━━ RECORDED INFORMATION ━━

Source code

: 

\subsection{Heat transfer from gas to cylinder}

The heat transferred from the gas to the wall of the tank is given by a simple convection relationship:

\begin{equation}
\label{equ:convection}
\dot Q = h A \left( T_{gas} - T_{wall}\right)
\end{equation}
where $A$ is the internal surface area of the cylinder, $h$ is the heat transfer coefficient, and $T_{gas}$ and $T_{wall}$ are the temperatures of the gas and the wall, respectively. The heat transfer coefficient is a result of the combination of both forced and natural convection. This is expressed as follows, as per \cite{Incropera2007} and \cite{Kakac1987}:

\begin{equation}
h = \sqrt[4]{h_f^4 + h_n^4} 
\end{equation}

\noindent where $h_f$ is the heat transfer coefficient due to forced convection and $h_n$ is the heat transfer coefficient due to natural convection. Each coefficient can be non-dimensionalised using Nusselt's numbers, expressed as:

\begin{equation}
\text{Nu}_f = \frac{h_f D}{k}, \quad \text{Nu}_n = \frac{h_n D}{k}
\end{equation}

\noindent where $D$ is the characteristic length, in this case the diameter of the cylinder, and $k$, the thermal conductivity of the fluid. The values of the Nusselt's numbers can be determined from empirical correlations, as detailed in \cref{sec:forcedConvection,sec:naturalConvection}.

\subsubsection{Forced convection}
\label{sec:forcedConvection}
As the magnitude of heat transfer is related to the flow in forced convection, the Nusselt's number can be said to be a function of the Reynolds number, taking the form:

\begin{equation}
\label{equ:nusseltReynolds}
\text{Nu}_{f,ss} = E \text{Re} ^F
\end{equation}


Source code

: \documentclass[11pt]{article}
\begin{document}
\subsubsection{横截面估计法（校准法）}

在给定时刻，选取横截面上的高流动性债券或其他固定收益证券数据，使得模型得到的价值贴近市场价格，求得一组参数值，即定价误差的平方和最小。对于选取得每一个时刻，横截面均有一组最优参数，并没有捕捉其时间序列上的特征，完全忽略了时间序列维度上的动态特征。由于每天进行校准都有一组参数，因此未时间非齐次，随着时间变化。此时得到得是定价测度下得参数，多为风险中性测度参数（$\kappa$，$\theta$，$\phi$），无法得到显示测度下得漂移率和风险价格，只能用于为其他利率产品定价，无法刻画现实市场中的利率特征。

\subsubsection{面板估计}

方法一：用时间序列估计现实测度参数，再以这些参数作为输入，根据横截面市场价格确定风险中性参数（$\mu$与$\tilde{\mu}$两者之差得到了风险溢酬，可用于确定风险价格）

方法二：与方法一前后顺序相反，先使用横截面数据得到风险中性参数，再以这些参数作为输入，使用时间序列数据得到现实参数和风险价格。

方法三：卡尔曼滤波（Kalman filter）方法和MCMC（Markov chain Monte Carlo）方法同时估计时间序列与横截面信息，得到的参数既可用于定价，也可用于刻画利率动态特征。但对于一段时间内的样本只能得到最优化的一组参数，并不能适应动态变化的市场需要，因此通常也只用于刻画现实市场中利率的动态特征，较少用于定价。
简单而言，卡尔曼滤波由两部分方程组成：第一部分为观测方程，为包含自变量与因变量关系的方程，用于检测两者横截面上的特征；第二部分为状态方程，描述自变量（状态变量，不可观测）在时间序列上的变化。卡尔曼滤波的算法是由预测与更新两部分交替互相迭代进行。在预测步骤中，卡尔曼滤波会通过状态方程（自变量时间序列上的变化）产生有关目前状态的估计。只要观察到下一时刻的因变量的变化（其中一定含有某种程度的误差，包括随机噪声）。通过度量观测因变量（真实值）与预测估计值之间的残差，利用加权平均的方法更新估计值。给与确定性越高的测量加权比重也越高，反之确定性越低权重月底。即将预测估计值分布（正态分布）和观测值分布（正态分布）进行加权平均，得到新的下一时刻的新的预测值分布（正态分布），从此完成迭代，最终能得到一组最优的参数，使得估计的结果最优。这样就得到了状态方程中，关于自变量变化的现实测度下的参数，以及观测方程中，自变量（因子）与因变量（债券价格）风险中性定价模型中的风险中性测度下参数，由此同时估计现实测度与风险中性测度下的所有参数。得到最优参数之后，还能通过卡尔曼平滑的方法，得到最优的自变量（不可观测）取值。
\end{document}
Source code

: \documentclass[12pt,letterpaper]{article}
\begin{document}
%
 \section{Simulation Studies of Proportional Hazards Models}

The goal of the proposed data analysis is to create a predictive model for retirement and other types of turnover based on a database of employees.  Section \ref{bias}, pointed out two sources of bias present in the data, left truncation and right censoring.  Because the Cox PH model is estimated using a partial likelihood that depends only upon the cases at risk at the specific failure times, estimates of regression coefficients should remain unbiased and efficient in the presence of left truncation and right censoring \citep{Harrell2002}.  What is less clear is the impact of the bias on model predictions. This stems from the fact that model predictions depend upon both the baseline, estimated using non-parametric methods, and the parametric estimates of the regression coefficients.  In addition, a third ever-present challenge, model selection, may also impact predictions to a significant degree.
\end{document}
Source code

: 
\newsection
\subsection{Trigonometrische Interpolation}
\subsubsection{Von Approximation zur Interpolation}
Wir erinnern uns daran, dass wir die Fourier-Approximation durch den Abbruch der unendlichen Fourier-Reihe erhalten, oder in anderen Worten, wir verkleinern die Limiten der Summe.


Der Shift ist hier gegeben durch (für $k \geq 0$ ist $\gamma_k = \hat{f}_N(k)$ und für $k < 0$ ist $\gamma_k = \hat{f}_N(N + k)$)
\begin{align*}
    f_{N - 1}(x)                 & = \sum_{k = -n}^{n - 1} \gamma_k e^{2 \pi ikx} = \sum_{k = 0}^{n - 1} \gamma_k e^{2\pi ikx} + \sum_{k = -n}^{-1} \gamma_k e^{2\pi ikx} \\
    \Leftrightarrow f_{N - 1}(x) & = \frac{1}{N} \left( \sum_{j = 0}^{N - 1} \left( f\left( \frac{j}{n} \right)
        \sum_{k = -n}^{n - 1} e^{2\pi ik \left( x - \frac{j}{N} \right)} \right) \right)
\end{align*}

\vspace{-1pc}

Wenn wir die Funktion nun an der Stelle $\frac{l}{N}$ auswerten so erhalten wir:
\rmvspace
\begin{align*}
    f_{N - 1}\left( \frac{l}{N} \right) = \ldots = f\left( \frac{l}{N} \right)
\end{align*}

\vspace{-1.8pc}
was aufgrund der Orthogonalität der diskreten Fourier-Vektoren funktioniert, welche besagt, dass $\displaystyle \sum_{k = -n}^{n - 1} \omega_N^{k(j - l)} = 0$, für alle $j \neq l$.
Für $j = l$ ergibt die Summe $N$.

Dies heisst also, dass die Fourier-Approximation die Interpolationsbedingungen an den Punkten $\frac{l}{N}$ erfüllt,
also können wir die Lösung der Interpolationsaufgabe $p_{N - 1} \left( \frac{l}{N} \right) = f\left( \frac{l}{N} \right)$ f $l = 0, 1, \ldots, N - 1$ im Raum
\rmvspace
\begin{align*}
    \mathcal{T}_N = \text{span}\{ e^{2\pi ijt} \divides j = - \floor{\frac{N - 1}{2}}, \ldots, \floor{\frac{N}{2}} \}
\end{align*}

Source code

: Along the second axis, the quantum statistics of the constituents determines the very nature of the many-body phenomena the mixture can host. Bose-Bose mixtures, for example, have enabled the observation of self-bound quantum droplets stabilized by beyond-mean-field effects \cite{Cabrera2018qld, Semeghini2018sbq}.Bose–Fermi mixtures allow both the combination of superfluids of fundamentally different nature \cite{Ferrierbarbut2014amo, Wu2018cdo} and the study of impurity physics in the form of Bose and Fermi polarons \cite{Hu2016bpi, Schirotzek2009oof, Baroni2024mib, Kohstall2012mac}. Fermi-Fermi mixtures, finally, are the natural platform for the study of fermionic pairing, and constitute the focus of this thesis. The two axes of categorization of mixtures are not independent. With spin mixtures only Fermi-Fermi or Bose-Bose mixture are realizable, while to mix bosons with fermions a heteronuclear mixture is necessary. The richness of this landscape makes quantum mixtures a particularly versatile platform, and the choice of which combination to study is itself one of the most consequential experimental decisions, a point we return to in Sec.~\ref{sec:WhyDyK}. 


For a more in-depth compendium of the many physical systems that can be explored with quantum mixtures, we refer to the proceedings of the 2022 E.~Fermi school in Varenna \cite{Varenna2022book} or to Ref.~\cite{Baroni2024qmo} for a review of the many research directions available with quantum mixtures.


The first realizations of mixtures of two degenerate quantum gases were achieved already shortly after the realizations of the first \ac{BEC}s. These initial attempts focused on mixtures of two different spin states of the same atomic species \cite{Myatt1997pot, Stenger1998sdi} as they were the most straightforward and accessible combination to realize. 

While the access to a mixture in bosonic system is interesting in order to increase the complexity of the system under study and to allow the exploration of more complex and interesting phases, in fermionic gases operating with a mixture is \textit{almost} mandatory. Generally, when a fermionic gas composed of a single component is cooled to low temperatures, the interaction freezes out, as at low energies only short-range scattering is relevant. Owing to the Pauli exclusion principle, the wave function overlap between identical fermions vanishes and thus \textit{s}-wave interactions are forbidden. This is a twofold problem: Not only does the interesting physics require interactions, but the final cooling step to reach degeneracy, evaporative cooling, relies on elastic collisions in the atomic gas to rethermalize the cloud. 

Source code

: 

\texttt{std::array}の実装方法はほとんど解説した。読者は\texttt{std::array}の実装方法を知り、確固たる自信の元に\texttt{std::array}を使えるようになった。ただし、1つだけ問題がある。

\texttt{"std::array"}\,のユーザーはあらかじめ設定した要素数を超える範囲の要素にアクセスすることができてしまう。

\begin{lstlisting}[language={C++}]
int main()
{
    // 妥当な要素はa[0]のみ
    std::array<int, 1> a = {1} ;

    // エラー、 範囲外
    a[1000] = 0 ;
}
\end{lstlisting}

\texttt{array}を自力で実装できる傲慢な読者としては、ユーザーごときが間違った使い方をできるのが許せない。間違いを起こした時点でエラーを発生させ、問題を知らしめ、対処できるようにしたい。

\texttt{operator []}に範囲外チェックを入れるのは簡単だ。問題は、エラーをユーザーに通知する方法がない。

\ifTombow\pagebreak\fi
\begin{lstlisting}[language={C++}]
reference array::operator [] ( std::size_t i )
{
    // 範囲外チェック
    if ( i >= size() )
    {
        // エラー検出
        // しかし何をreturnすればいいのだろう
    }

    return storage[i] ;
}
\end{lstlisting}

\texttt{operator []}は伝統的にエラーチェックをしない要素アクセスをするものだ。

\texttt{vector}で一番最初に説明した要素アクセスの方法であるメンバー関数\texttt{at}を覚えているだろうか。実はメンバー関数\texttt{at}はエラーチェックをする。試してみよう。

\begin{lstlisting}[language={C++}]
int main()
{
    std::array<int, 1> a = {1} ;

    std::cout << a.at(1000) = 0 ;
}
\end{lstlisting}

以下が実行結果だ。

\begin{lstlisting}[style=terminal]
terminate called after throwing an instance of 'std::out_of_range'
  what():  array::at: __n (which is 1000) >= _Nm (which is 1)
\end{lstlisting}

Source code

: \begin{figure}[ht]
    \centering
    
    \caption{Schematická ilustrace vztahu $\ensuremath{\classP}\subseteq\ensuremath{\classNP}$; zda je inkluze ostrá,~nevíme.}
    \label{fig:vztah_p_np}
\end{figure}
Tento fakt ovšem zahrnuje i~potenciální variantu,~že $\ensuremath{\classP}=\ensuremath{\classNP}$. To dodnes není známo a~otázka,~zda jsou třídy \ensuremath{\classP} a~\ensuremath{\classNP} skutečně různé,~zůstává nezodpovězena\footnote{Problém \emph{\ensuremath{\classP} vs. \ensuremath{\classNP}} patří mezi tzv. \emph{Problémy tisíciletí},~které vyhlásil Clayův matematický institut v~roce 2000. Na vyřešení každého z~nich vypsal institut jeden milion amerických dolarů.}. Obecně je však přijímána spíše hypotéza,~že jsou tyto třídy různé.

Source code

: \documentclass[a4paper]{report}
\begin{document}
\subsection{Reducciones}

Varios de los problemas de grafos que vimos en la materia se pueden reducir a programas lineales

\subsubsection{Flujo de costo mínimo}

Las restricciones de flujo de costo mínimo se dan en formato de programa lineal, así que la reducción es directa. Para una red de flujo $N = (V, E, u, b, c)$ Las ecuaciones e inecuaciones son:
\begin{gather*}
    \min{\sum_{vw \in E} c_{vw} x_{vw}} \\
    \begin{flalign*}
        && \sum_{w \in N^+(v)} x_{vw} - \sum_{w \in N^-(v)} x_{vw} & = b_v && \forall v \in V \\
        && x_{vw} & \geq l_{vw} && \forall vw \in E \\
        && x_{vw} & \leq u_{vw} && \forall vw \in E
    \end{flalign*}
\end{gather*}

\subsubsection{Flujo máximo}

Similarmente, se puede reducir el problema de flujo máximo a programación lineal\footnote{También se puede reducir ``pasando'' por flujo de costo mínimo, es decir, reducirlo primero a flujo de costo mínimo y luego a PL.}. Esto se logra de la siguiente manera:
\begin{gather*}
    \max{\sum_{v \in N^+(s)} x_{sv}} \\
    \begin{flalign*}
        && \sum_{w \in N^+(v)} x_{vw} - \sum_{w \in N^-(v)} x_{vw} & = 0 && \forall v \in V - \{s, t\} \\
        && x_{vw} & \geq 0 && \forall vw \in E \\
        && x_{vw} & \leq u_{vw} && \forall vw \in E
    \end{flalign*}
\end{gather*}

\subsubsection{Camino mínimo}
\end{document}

━━━

| WORK TASK |
Wherever the string "forcedConvection" appears in a line of the records, copy that line.

| SOLUTION TO THE EXERCISE |
\noindent where $D$ is the characteristic length, in this case the diameter of the cylinder, and $k$, the thermal conductivity of the fluid. The values of the Nusselt's numbers can be determined from empirical correlations, as detailed in \cref{sec:forcedConvection,sec:naturalConvection}.
\label{sec:forcedConvection}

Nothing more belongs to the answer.